Comment: Slot channels 'quiet man' Fagan but Enrique's stars bring noise and have final say
TWO TO TANGO: Liverpool manager Arne Slot (left) gestures on the touchline as Paris Saint-Germain head coach Luis Enrique watches on during the UEFA Champions League round of sixteen second leg match at Anfield, Liverpool. Pic: Martin Rickett/PA Wire
The Champions League trophy will not be heading to Anfield this season following a heartbreaking penalty shoot-out defeat against PSG, but this performance did more than enough to suggest there will many more opportunities ahead for manager Arne Slot.
It is less than seven months since Slot took charge of his first competitive game for Liverpool, but he went into this tie not just with the chance to reach a Champions League quarter-final – but with an opportunity to aim at legend status already.
Sadly, despite an outstanding performance, his team couldn’t quite do it – with PSG goalkeeper Gianluigi Donnarumma the hero in the end.
It was always going to be difficult, of course.
Not since Joe Fagan won the League, European Cup and League Cup in his very first season in charge at Anfield, in 1983-84 has any manager had the kind of opportunity that Slot had here.
Now, after a disappointing end to frantic night at Anfield, the Treble is over – but hopes of a Double remain.
Top of the Premier League by 15 points and playing in the Carabao Cup against Newcastle at Wembley on Sunday – but first of all a chance to finish off PSG after winning the first leg of this last 16 game 1-0 in Paris.
Not many previous Liverpool managers have had the same opportunity. Not even Jurgen Klopp, the last Kop coach to lift the big-eared trophy, back in 2019.
Slot doesn’t have the same hyper energy of his predecessor, or his breathless interview technique, or his ‘mate in the pub’ persona which so attracted hm to the Merseyside faithful. But he does have an aura of self-confidence and thoughtfulness that is rapidly winning him just as many friends after another thriller at Anfield.
PSG, however, certainly tested him, not least with their forward players who ran Liverpool so ragged back in France.
Once again Ousmane Dembele was the man who troubled Liverpool the most here, especially in the first half, underlining that he has joined the world’s elite in what has been a remarkable season.

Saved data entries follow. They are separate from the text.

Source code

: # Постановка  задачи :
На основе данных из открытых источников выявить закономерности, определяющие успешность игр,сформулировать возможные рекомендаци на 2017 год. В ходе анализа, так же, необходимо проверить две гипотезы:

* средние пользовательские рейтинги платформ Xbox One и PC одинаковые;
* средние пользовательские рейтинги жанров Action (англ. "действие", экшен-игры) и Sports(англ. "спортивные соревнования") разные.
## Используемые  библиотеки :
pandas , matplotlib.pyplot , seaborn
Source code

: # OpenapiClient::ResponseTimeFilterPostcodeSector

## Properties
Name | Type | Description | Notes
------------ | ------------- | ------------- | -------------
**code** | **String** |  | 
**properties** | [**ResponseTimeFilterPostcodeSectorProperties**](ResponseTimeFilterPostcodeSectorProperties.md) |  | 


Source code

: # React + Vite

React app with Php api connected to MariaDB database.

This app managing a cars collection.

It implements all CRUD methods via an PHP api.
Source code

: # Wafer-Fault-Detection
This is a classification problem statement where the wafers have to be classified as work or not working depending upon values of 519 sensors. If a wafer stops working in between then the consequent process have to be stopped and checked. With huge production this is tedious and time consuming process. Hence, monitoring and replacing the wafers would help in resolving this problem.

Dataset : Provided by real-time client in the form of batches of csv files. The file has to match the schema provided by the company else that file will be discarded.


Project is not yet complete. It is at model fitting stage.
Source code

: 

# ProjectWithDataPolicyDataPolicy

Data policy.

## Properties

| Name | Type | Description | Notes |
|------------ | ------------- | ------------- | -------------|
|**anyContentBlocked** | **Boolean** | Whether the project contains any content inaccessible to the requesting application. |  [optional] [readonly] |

His tap-in opener at Anfield which put the visitors ahead after Ibrahim Konate slid in to try and hook away a cross, was his 29th of the season and the 21st scored since New Year. Quite remarkable, not least because it means he is currently averaging a goal at not much more than every 50 minutes in 2025.
Not even Mo Salah can manage that, although Liverpool fans of a certain age will remember that Ian Rush managed 47 goals in a single season when they won that Treble in 1984.
Dembele was not alone, however. His teammate Khvicha Kvaratskhelia was equally impressive, and PSG’s midfield pressed even harder and even more energetically than Liverpool, in those early stages.
Then there was full-back Nuno Mendes, whose battle with Mo Salah was one of the most fascinating duels in the game.
But Slot, as so often this season, did have something up his sleeve. Just as he galvanised Liverpool at half-time against Southampton at the weekend, he did so again against PSG.
The home side were far more positive after the break – and even more so when their manager brought on Darwin Nunez and Jarell Quansah to try and turn the screw on the French champions.
At times it was one-way traffic in a breathless, exciting tie that had audiences all over the world gripped.Â
There was a goal disallowed and so many other chances either saved, blocked or missed, and by the last 10 minutes of normal time Dembele & Co were starting to look ragged, kept in the game by their goalkeeper Dunnarumma, just as Alisson had done for Liverpool in Paris.
So, how would Slot handle extra-time at Anfield in a huge European tie?
He certainly didn’t look ruffled or stressed, bringing on Curtis Jones to add extra energy and galvanising his players, helped ultimately by the Anfield crowd, of course.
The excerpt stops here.